Die Vergewaltigung einer 23-jährigen Medizinstudentin in einem Bus in Neu-Delhi hat Indien aufgerüttelt. Bei dieser Vergewaltigung durch mehrere Männer am 16. Dezember 2012 erlitt die junge Frau schwerste innere Verletzungen, denen sie 13 Tage später erlag. Es war einer der grausamsten Fälle von Gewalt gegen Frauen in der jüngsten Zeit. In den erregten Debatten im Fernsehen und unter den Demonstranten auf der Straße wurden härteste Strafen für Sexualverbrecher - von der chemischen Kastration bis zur Todesstrafe - gefordert. Viele Menschen verlangten Sondergerichte, an denen Prozesse in Vergewaltigungsfällen zügig verhandelt werden sollten.

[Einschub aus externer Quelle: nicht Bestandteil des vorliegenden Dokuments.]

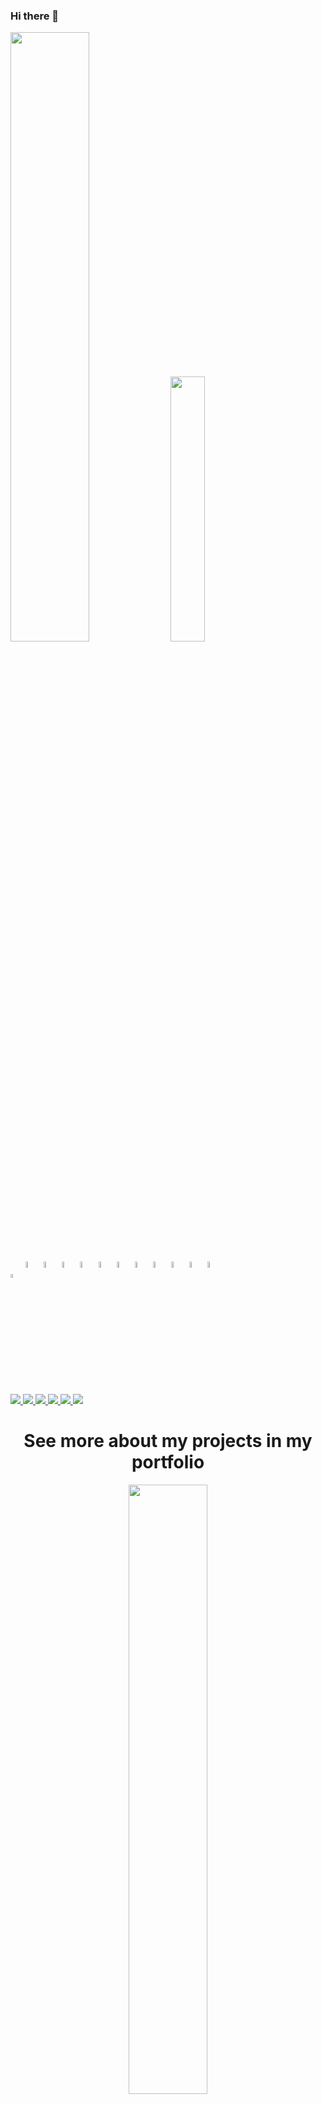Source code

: ### Hi there 👋

<div align="left">
  <img width="50%" height="auto" src="https://github-readme-stats.vercel.app/api?username=LeonardoSarto&show_icons=true&theme=dark">
  <img width="33%" height="auto" src="https://github-readme-stats.vercel.app/api/top-langs/?username=LeonardoSarto&layout=compact&theme=dark&langs_count=8">
  <br>
  <div style="display: inline_block"><br>
    <img align="center" width="4%" height="auto" src="https://cdn.discordapp.com/attachments/921445393169006693/1082531740150681651/html5-logo-10.png">
    <img align="center" width="5%" height="auto" src="https://cdn.discordapp.com/attachments/921445393169006693/1082531359052009513/1200px-CSS3_logo.png">
    <img align="center" width="5%" height="auto" src="https://cdn.discordapp.com/attachments/921445393169006693/1082518014475378708/javascript-logo.png">
    <img align="center" width="5%" height="auto" src="https://cdn.discordapp.com/attachments/921445393169006693/1082530178183479307/bootstrap-logo.png">
    <img align="center" width="5%" height="auto" src="https://cdn.discordapp.com/attachments/921445393169006693/1082518032473137242/typescript-logo.png">
    <img align="center" width="5%" height="auto" src="https://cdn.discordapp.com/attachments/921445393169006693/1082529716164120606/angular-logo.png">
    <img align="center" width="5%" height="auto" src="https://cdn.discordapp.com/attachments/921445393169006693/1082518065251627098/java-logo.png">
    <img align="center" width="5%" height="auto" src="https://cdn.discordapp.com/attachments/921445393169006693/1082530151952302230/springboot-logo.png">
    <img align="center" width="5%" height="auto" src="https://cdn.discordapp.com/attachments/921445393169006693/1082517980132421642/dart-logo.png">
    <img align="center" width="5%" height="auto" src="https://cdn.discordapp.com/attachments/921445393169006693/1082530035669418014/flutter-logo.png">
    <img align="center" width="5%" height="auto" src="https://cdn.discordapp.com/attachments/921445393169006693/1082530165936103424/material-design-logo.png">
    <img align="center" width="5%" height="auto" src="https://cdn.discordapp.com/attachments/921445393169006693/1082518051947290664/golang-logo.png">
  </div>
  <br>
  <a href="https://www.linkedin.com/in/leonardo-sarto-978b99219">
    <img src="https://img.shields.io/badge/LinkedIn-0077B5?style=for-the-badge&logo=linkedin&logoColor=white">
  </a>
  <a href="https://www.twitch.tv/sartoengineer">
    <img src="https://img.shields.io/badge/Twitch-9146FF?style=for-the-badge&logo=twitch&logoColor=white">
  </a>
  <a href="https://www.youtube.com/channel/UC-iyE_7xYS2Y53i0qbRN2cA">
    <img src="https://img.shields.io/badge/YouTube-FF0000?style=for-the-badge&logo=youtube&logoColor=white">
  </a>
  <a href="https://twitter.com/sarto_leonardo">
    <img src="https://img.shields.io/badge/Twitter-1DA1F2?style=for-the-badge&logo=twitter&logoColor=white">
  </a>
  <a href="https://www.facebook.com/sarto.leonardo">
    <img src="https://img.shields.io/badge/Facebook-1877F2?style=for-the-badge&logo=facebook&logoColor=white">
  </a>
  <a href="https://www.instagram.com/sarto_leonardo">
    <img src="https://img.shields.io/badge/Instagram-E4405F?style=for-the-badge&logo=instagram&logoColor=white">
  </a>
</div>


<div align="center">
  <h1>
    See more about my projects in my portfolio
  </h1>
    <a href="https://leonardosarto.github.io/portfolio">
      <img width="50%" height="auto" src="https://cdn.discordapp.com/attachments/921445393169006693/1082528974405632061/image.png">
  </a>
</div>
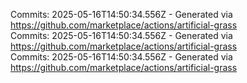 Commits: 2025-05-16T14:50:34.556Z - Generated via https://github.com/marketplace/actions/artificial-grass
<br>
Commits: 2025-05-16T14:50:34.556Z - Generated via https://github.com/marketplace/actions/artificial-grass
<br>
Commits: 2025-05-16T14:50:34.556Z - Generated via https://github.com/marketplace/actions/artificial-grass
<br>
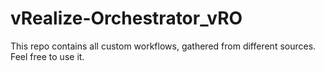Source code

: # vRealize-Orchestrator_vRO
This repo contains all custom workflows, gathered from different sources. Feel free to use it.
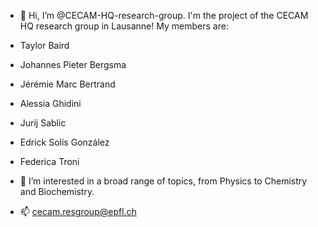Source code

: - 👋 Hi, I’m @CECAM-HQ-research-group. I'm the project of the CECAM HQ research group in Lausanne!
My members are:
- Taylor Baird
- Johannes Pieter Bergsma
- Jérémie Marc Bertrand
- Alessia Ghidini
- Jurij Sablic
- Edrick Solís González
- Federica Troni
  
- 👀 I’m interested in a broad range of topics, from Physics to Chemistry and Biochemistry.
  
- 📫 cecam.resgroup@epfl.ch
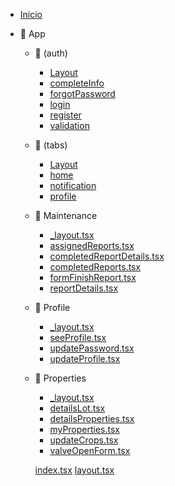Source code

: - [Inicio](/)

- 📁 App

  - 📁 (auth)

    - [Layout](</app/(auth)/layout.md>)
    - [completeInfo](</app/(auth)/complete-info.md>)
    - [forgotPassword](</app/(auth)/forgot-password.md>)
    - [login](</app/(auth)/login.md>)
    - [register](</app/(auth)/register.md>)
    - [validation](</app/(auth)/validation.md>)

  - 📁 (tabs)

    - [Layout](</app/(tabs)/layout.md>)
    - [home](</app/(tabs)/home.md>)
    - [notification](</app/(tabs)/notification.md>)
    - [profile](</app/(tabs)/profile.md>)

  - 📁 Maintenance

    - [\_layout.tsx](/app/maintenance/layoutMaintenance.md)
    - [assignedReports.tsx](/app/maintenance/assignedReports.md)
    - [completedReportDetails.tsx](/app/maintenance/completedReportDetails.md)
    - [completedReports.tsx](/app/maintenance/completedReports.md)
    - [formFinishReport.tsx](/app/maintenance/formFinishReport.md)
    - [reportDetails.tsx](/app/maintenance/reportDetails.md)

  - 📁 Profile

    - [\_layout.tsx](/app/profile/layoutprofile.md)
    - [seeProfile.tsx](/app/profile/see-profile.md)
    - [updatePassword.tsx](/app/profile/update-password.md)
    - [updateProfile.tsx](/app/profile/update-profile.md)

  - 📁 Properties

    - [\_layout.tsx](/app/properties/layoutproperties.md)
    - [detailsLot.tsx](/app/properties/detailsLot.md)
    - [detailsProperties.tsx](/app/properties/detailsProperties.md)
    - [myProperties.tsx](/app/properties/myProperties.md)
    - [updateCrops.tsx](/app/properties/updateCrops.md)
    - [valveOpenForm.tsx](/app/properties/valveOpenForm.md)

    [index.tsx](/app/index.md)
    [layout.tsx](/app/layout.md)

Doch in das Entsetzen mischten sich sofort auch Stimmen, die zeigten, wie tief verwurzelt die Frauenfeindlichkeit in Indien ist. Mehrere Politiker fragten in aller Öffentlichkeit, was Frauen zu später Stunde auf der Straße verloren hätten, oder deuteten an, dass Frauen, denen Gewalt widerfahre, selbst Fehler begangen haben müssten. Ein Politiker nannte als einzig mögliche Erklärung für die Gewalt gegen Frauen die ungünstige Sternenkonstellation. Mohan Bhagwat, der Leiter der einflussreichen Hindu-fundamentalistischen Organisation RSS, erklärte, Vergewaltigungen gäbe es nur in den Städten, in denen sich die Verwestlichung der Gesellschaft negativ auswirke. Die traditionelle Hindu-Gesellschaft bringe den Frauen Achtung entgegen. Frauen gehörten allerdings an den Herd, erläuterte Mohan Bhagwat seine Vorstellung des "gesellschaftlichen Vertrags“.

Widerstand der Inderinnen

Kommentare dieser Art machten deutlich, auf welche Widerstände die Inderinnen im Kampf um ihre Rechte stoßen. Die demokratische Verfassung, die sich Indien nach der Unabhängigkeit im Jahre 1947 gab, sieht einen modernen säkularen Staat vor, in dem alle Menschen - Männer und Frauen - gleiche Rechte haben. Tatsächlich hat sich in den vergangenen sechseinhalb Jahrzehnten viel verändert. Einstmals rechtlose und marginalisierte Gruppen kämpfen - teils durchaus mit Erfolg - um sozialen Aufstieg. Frauen, aber auch niedrige Kasten und ethnische Minderheiten engagieren sich für die Durchsetzung ihrer in der Verfassung festgeschriebenen Rechte. Alte feudale, patriarchale und religiös sanktionierte Strukturen der Diskriminierung werden auf allen Ebenen infrage gestellt.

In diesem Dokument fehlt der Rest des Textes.